The Glasgow Royal Concert Hall has been the main performance venue for the Royal Scottish National Orchestra (RSNO) for many years. Having grown significantly they required a new space that would be multifunctional; allowing orchestral rehearsals as well as impactful performances, being able to transition between the two in a short space of time.
The RSNO Centre has been created to become the orchestra’s home, and allow the Glasgow Royal Concert Hall to expand their performance program.
Engaging our acoustic, theatre and venue consultants from the beginning along with our Fire and Structures teams allowed us to influence the design of the building, placing acoustic quality at the forefront. Working together, we provided an innovative solution to address the differing needs of the space, which allow it to be refigured seamlessly within 30 minutes.
Our imaginative approach has seen the inclusion of moveable side balconies; in rehearsal mode the balconies fold up flat against the walls, providing maximum floor space for the orchestra. In performance mode the balconies are deployed which narrows the room, creating an acoustically and visually more intimate space. This transformative technology will enable maximum usage to be made of the new building.

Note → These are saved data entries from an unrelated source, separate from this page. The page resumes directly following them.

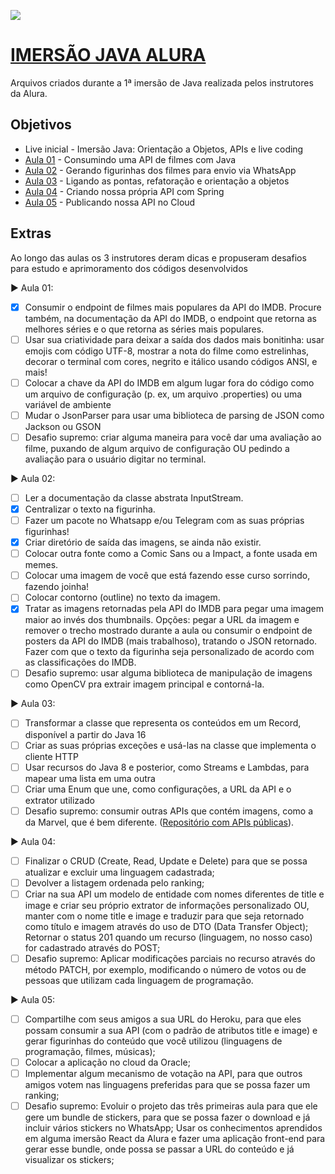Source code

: <p align="left">
<img src="https://i.imgur.com/gfnXZO8.png"/>
</p>

# [IMERSÃO JAVA ALURA](https://www.alura.com.br/imersao-java)

Arquivos criados durante a 1ª imersão de Java realizada pelos instrutores da Alura.

## Objetivos

- Live inicial - Imersão Java: Orientação a Objetos, APIs e live coding
- [Aula 01](https://www.alura.com.br/imersao-java/aulas/aula01-consumindo-api-com-java) - Consumindo uma API de filmes com Java
- [Aula 02](https://www.alura.com.br/imersao-java/aula02-stickers-com-whatsapp) - Gerando figurinhas dos filmes para envio via WhatsApp
- [Aula 03](https://www.alura.com.br/imersao-java/aula03-orientacao-a-objetos) - Ligando as pontas, refatoração e orientação a objetos
- [Aula 04](https://www.alura.com.br/imersao-java/aula04-apis-com-spring) - Criando nossa própria API com Spring
- [Aula 05](https://www.alura.com.br/imersao-java/aula05-deploy-no-cloud) - Publicando nossa API no Cloud

## Extras

Ao longo das aulas os 3 instrutores deram dicas e propuseram desafios para estudo e aprimoramento dos códigos desenvolvidos

:arrow_forward: Aula 01:
- [x] Consumir o endpoint de filmes mais populares da API do IMDB. Procure também, na documentação da API do IMDB, o endpoint que retorna as melhores séries e o que retorna as séries mais populares.
- [ ] Usar sua criatividade para deixar a saída dos dados mais bonitinha: usar emojis com código UTF-8, mostrar a nota do filme como estrelinhas, decorar o terminal com cores, negrito e itálico usando códigos ANSI, e mais!
- [ ] Colocar a chave da API do IMDB em algum lugar fora do código como um arquivo de configuração (p. ex, um arquivo .properties) ou uma variável de ambiente
- [ ] Mudar o JsonParser para usar uma biblioteca de parsing de JSON como Jackson ou GSON
- [ ] Desafio supremo: criar alguma maneira para você dar uma avaliação ao filme, puxando de algum arquivo de configuração OU pedindo a avaliação para o usuário digitar no terminal.

:arrow_forward: Aula 02:
- [ ] Ler a documentação da classe abstrata InputStream.
- [x] Centralizar o texto na figurinha.
- [ ] Fazer um pacote no Whatsapp e/ou Telegram com as suas próprias figurinhas!
- [x] Criar diretório de saída das imagens, se ainda não existir.
- [ ] Colocar outra fonte como a Comic Sans ou a Impact, a fonte usada em memes.
- [ ] Colocar uma imagem de você que está fazendo esse curso sorrindo, fazendo joinha!
- [ ] Colocar contorno (outline) no texto da imagem.
- [x] Tratar as imagens retornadas pela API do IMDB para pegar uma imagem maior ao invés dos thumbnails. Opções: pegar a URL da imagem e remover o trecho mostrado durante a aula ou consumir o endpoint de posters da API do IMDB (mais trabalhoso), tratando o JSON retornado.
Fazer com que o texto da figurinha seja personalizado de acordo com as classificações do IMDB.
- [ ] Desafio supremo: usar alguma biblioteca de manipulação de imagens como OpenCV pra extrair imagem principal e contorná-la.

:arrow_forward: Aula 03:
- [ ] Transformar a classe que representa os conteúdos em um Record, disponível a partir do Java 16
- [ ] Criar as suas próprias exceções e usá-las na classe que implementa o cliente HTTP
- [ ] Usar recursos do Java 8 e posterior, como Streams e Lambdas, para mapear uma lista em uma outra
- [ ] Criar uma Enum que une, como configurações, a URL da API e o extrator utilizado
- [ ] Desafio supremo: consumir outras APIs que contém imagens, como a da Marvel, que é bem diferente. ([Repositório com APIs públicas](https://github.com/public-apis/public-apis)).

:arrow_forward: Aula 04:
- [ ] Finalizar o CRUD (Create, Read, Update e Delete) para que se possa atualizar e excluir uma linguagem cadastrada;
- [ ] Devolver a listagem ordenada pelo ranking;
- [ ] Criar na sua API um modelo de entidade com nomes diferentes de title e image e criar seu próprio extrator de informações personalizado OU, manter com o nome title e image e traduzir para que seja retornado como título e imagem através do uso de DTO (Data Transfer Object);
Retornar o status 201 quando um recurso (linguagem, no nosso caso) for cadastrado através do POST;
- [ ] Desafio supremo: Aplicar modificações parciais no recurso através do método PATCH, por exemplo, modificando o número de votos ou de pessoas que utilizam cada linguagem de programação.

:arrow_forward: Aula 05:
- [ ] Compartilhe com seus amigos a sua URL do Heroku, para que eles possam consumir a sua API (com o padrão de atributos title e image) e gerar figurinhas do conteúdo que você utilizou (linguagens de programação, filmes, músicas);
- [ ] Colocar a aplicação no cloud da Oracle;
- [ ] Implementar algum mecanismo de votação na API, para que outros amigos votem nas linguagens preferidas para que se possa fazer um ranking;
- [ ] Desafio supremo: Evoluir o projeto das três primeiras aula para que ele gere um bundle de stickers, para que se possa fazer o download e já incluir vários stickers no WhatsApp; Usar os conhecimentos aprendidos em alguma imersão React da Alura e fazer uma aplicação front-end para gerar esse bundle, onde possa se passar a URL do conteúdo e já visualizar os stickers;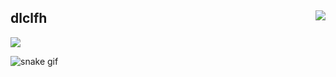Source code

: <div align="">

    
<a href = "https://www.acmicpc.net/user/dlclfh">
    <img align="right" p-5 src="http://mazandi.herokuapp.com/api?handle=dlclfh&theme=warm">
 </a>
    
## dlclfh
  <a href = "https://dlclfh.notion.site/dlclfh_-3e0a811ebad54cac917c260589321d30">
   <img src="https://img.shields.io/badge/dlclfh'sNotion-white?style=flat&logo=Notion&logoColor=000000">
  </a>
</div> 

![snake gif](https://github.com/dlclfh0404/dlclfh0404/blob/output/github-contribution-grid-snake.gif)
    

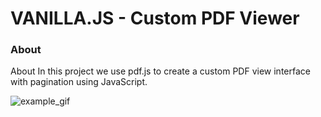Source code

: # VANILLA.JS - Custom PDF Viewer

### About

About
In this project we use pdf.js to create a custom PDF view interface with pagination using JavaScript.

![example_gif](./example.gif)
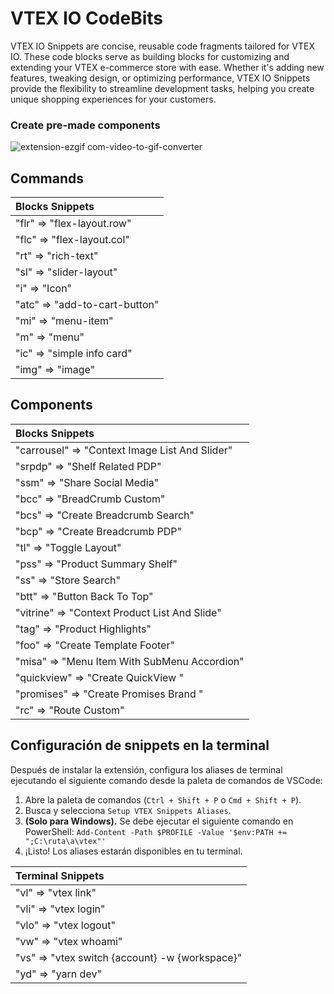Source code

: # VTEX IO CodeBits

VTEX IO Snippets are concise, reusable code fragments tailored for VTEX IO. These code blocks serve as building blocks for customizing and extending your VTEX e-commerce store with ease. Whether it's adding new features, tweaking design, or optimizing performance, VTEX IO Snippets provide the flexibility to streamline development tasks, helping you create unique shopping experiences for your customers.

### Create pre-made components

![extension-ezgif com-video-to-gif-converter](https://github.com/xGinDev/vtex-snippets/assets/57797652/f5e295d9-456f-4f02-b98f-2fd9b65f9970)

## Commands

| Blocks Snippets               |
| :---------------------------- |
| "flr" => "flex-layout.row"    |
| "flc" => "flex-layout.col"    |
| "rt" => "rich-text"           |
| "sl" => "slider-layout"       |
| "i" => "Icon"                 |
| "atc" => "add-to-cart-button" |
| "mi" => "menu-item"           |
| "m" => "menu"                 |
| "ic" => "simple info card"    |
| "img" => "image"              |

## Components

| Blocks Snippets                                |
| :--------------------------------------------- |
| "carrousel" => "Context Image List And Slider" |
| "srpdp" => "Shelf Related PDP"                 |
| "ssm" => "Share Social Media"                  |
| "bcc" => "BreadCrumb Custom"                   |
| "bcs" => "Create Breadcrumb Search"            |
| "bcp" => "Create Breadcrumb PDP"               |
| "tl" => "Toggle Layout"                        |
| "pss" => "Product Summary Shelf"               |
| "ss" => "Store Search"                         |
| "btt" => "Button Back To Top"                  |
| "vitrine" => "Context Product List And Slide"  |
| "tag" => "Product Highlights"                  |
| "foo" => "Create Template Footer"              |
| "misa" => "Menu Item With SubMenu Accordion"   |
| "quickview" => "Create QuickView "             |
| "promises" => "Create Promises Brand "         |
| "rc" => "Route Custom"                         |


## Configuración de snippets en la terminal

Después de instalar la extensión, configura los aliases de terminal ejecutando el siguiente comando desde la paleta de comandos de VSCode:

1. Abre la paleta de comandos (`Ctrl + Shift + P` o `Cmd + Shift + P`).
2. Busca y selecciona `Setup VTEX Snippets Aliases`.
3. **(Solo para Windows).** Se debe ejecutar el siguiente comando en PowerShell: `Add-Content -Path $PROFILE -Value '$env:PATH += ";C:\ruta\a\vtex"'`
4. ¡Listo! Los aliases estarán disponibles en tu terminal.

| Terminal Snippets                                |
| :--------------------------------------------- |
| "vl" => "vtex link" |
| "vli" => "vtex login" |
| "vlo" => "vtex logout" |
| "vw" => "vtex whoami" |
| "vs" => "vtex switch {account} -w {workspace}" |
| "yd" => "yarn dev"                 |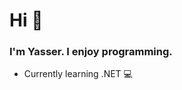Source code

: <h1>Hi 👋</h1>
<h3>I'm Yasser. I enjoy programming.</h3>
<ul>
  <li>Currently learning .NET 💻</li>
</ul>
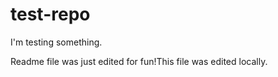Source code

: # test-repo
I'm testing something.

Readme file was just edited for fun!This file was edited locally.
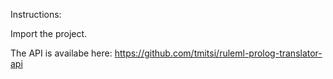 Instructions:

Import the project.

The API is availabe here: https://github.com/tmitsi/ruleml-prolog-translator-api
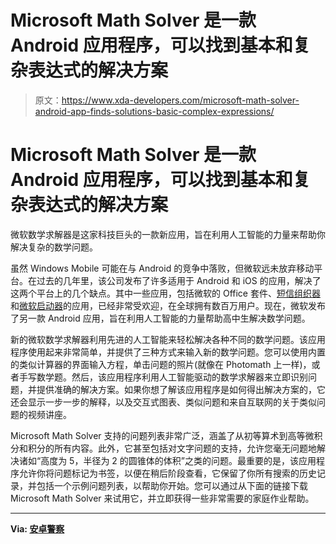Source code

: # Microsoft Math Solver 是一款 Android 应用程序，可以找到基本和复杂表达式的解决方案

> 原文：<https://www.xda-developers.com/microsoft-math-solver-android-app-finds-solutions-basic-complex-expressions/>

# Microsoft Math Solver 是一款 Android 应用程序，可以找到基本和复杂表达式的解决方案

微软数学求解器是这家科技巨头的一款新应用，旨在利用人工智能的力量来帮助你解决复杂的数学问题。

虽然 Windows Mobile 可能在与 Android 的竞争中落败，但微软远未放弃移动平台。在过去的几年里，该公司发布了许多适用于 Android 和 iOS 的应用，解决了这两个平台上的几个缺点。其中一些应用，包括微软的 Office 套件、[短信组织器](https://www.xda-developers.com/microsoft-sms-organizer-text-message-us-uk-autralia/)和[微软启动器](https://www.xda-developers.com/microsoft-launcher-5-7-cortana-conversation-edge-read-aloud/)的应用，已经非常受欢迎，在全球拥有数百万用户。现在，微软发布了另一款 Android 应用，旨在利用人工智能的力量帮助高中生解决数学问题。

新的微软数学求解器利用先进的人工智能来轻松解决各种不同的数学问题。该应用程序使用起来非常简单，并提供了三种方式来输入新的数学问题。您可以使用内置的类似计算器的界面输入方程，单击问题的照片(就像在 Photomath 上一样)，或者手写数学题。然后，该应用程序利用人工智能驱动的数学求解器来立即识别问题，并提供准确的解决方案。如果你想了解该应用程序是如何得出解决方案的，它还会显示一步一步的解释，以及交互式图表、类似问题和来自互联网的关于类似问题的视频讲座。

Microsoft Math Solver 支持的问题列表非常广泛，涵盖了从初等算术到高等微积分和积分的所有内容。此外，它甚至包括对文字问题的支持，允许您毫无问题地解决诸如“高度为 5，半径为 2 的圆锥体的体积”之类的问题。最重要的是，该应用程序允许你将问题标记为书签，以便在稍后阶段查看，它保留了你所有搜索的历史记录，并包括一个示例问题列表，以帮助你开始。您可以通过从下面的链接下载 Microsoft Math Solver 来试用它，并立即获得一些非常需要的家庭作业帮助。

* * *

**Via: [安卓警察](https://www.androidpolice.com/2019/12/06/microsoft-math-solver/)**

This new headquarters for the RSNO in Glasgow incorporates two venues in one place, to enable the orchestra to engage and communicate with communities across Scotland.
Close collaboration across our multidisciplinary teams allowed us to utilise our skills to achieve this flexible venue.
Aligning the strategy
Our Fire team provided an escape strategy that could facilitate the architectural aspirations of the RSNO and the flexible design features. Having worked on the existing Glasgow Royal Concert Hall building adjacent to the new extension, we were able to ensure the existing strategy could accommodate the new building.
Our Structures team provided full civil and structural services. To protect the new hall from noise and vibration from nearby underground train lines, Glasgow’s main bus station, and the existing concert hall, the new hall is structurally isolated on special anti-vibration mountings. The structural design also had to address the complexity of constructing the new hall above and through existing shop units.
A seamless venue
The isolated construction means that there is not one rigid connection between the hall and the rest of the world. Coupled with ultra-low noise services and technical systems, this means that performers, audiences and recording engineers can all benefit from the full musical dynamic range permitted by silence within the space.
A matrix of acoustic reflectors may be adjusted to fine tune the acoustic response of the hall and ensure a perfect listening environment for musicians and audience alike. There are variable sound absorption systems to ensure the hall sounds appropriate for both amplified and acoustic music performances.